Exercise » An exact, complete printout of the listing is wanted, minus its images.

Exercise data »
..............................

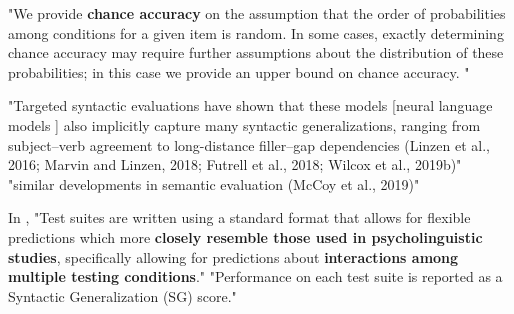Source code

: "We provide \textbf{chance accuracy} on the assumption that the order of probabilities among conditions for a given item is random. In some cases, exactly determining chance accuracy may require further assumptions about the distribution of these probabilities; in this case we provide an upper bound on
chance accuracy. "  \citep{hu2020systematic} 



"Targeted syntactic evaluations have shown that these models [neural language models ] also implicitly capture many syntactic generalizations, ranging from subject–verb agreement to long-distance filler–gap dependencies (Linzen et al., 2016; Marvin and Linzen, 2018; Futrell et al., 2018; Wilcox et al., 2019b)" \citep{hu2020systematic}
"similar developments in semantic evaluation (McCoy et al., 2019)" \citep{hu2020systematic}

In \citet{hu2020systematic}, "Test suites are written using a standard format that allows for flexible predictions which more \textbf{closely resemble those used in psycholinguistic studies}, specifically allowing for predictions about \textbf{interactions among multiple testing conditions}."
"Performance on each test suite is reported as a Syntactic Generalization (SG) score." \citep{hu2020systematic}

..............................

Your response »
Source code

: "We provide \textbf{chance accuracy} on the assumption that the order of probabilities among conditions for a given item is random. In some cases, exactly determining chance accuracy may require further assumptions about the distribution of these probabilities; in this case we provide an upper bound on
chance accuracy. "  \citep{hu2020systematic} 



"Targeted syntactic evaluations have shown that these models [neural language models ] also implicitly capture many syntactic generalizations, ranging from subject–verb agreement to long-distance filler–gap dependencies (Linzen et al., 2016; Marvin and Linzen, 2018; Futrell et al., 2018; Wilcox et al., 2019b)" \citep{hu2020systematic}
"similar developments in semantic evaluation (McCoy et al., 2019)" \citep{hu2020systematic}

In \citet{hu2020systematic}, "Test suites are written using a standard format that allows for flexible predictions which more \textbf{closely resemble those used in psycholinguistic studies}, specifically allowing for predictions about \textbf{interactions among multiple testing conditions}."
"Performance on each test suite is reported as a Syntactic Generalization (SG) score." \citep{hu2020systematic}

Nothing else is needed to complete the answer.